When I was younger, these kinds of rains were my favourite. I would savour those moments right before a heavy down pour. I was a bit of a strange child, still am; I would go and walk around in the compound, face up to the sky. I would run and let the wind blow through my clothes, I had no hair for it to blow but in my mind I felt as awesome as if it had. Rain; I don't think I've ever not celebrated rain. I may wish at times for it to hold off until I've found shelter or until an outdoor event is done but I've always celebrated rain.

I have a friend. He writes beautifully but never have I seen him write more intimately than when he's writing about rain. Maybe, to him, it is more than just ice cold drops and swisshing winds. Ask him to tell you about himself and you might not get much. Read a piece of his about rain and you might just find something.


"...when it rains I picture the droplets splashing off trees leaves, grass blades and the cemented pave ways of my lawn splashing with glimmering cymbal sounds.
I Listen to the pathways that the winds blow making the rains sway, as though wind running its hands through the clouds hair.
And as I listen, deeper, I hear the silent whispers as drop cuts through air so easily as though coal on ice.
I hear some of the rain slide off the roof edge fall in a simple synchrony to the trench below where the waters twirl in a dizzying whirl of circular foamy white as though to imitate clouds from whence they came.
 I inch closer to listen and watch droplets whisper and dance to their pitter patter on earth.

Even closer I inch as drips of rain rest on my skin tickling my feet like soft feather caress..."



and when you think it's just about the rain...


"The rain. Mystery of my memory.
Why do I love your speak when your speak drenches me?
Makes my back tire with heavy soaked cloth?

Why do i cherish your cold embrace, your chilled touch, and longed for icy kiss when this is just a fleeting moment?

Is it for the fact that the icy kiss freezes my heart from feel?
The cold embrace help chase away all sense of thought?
And the chilled touch blind the eye from loves sight?


If so then rain hail upon my soul.
Send the icy cold blocks of tiny imperfection to cut through my skin and place there within the knowledge that imperfection is the beginning of perfection,
And that fruits sprout not from a stem but from the dirt.

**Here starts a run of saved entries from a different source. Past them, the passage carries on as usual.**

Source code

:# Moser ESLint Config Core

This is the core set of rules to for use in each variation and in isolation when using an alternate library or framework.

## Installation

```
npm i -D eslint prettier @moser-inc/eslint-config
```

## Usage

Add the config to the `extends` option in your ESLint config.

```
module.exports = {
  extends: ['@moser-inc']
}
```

Let the lightening strike shock my soul to life
And thunderous bellows send my fears bellow.
May the thick dark tufts of cottoned clouds shelter me from the blinding light bright ridiculing my sight!
And hide the stars that go about tainting the coal night that shelters me from the day light.

But now it drizzles, and I wish it could rain.
Deep thick sheets coming down endlessly,
Drowning out the voices so that I may be wrapped in its thick icy embrace,
Numbing my nerves with every drop…
Inch by inch
Until I am immovable like a rugged mountain."
Jason Ntaro


This, my friend is intimate with the rain and takes me back to when I was a child and just walked in the rain. Rain, mystery of my memory. Rain.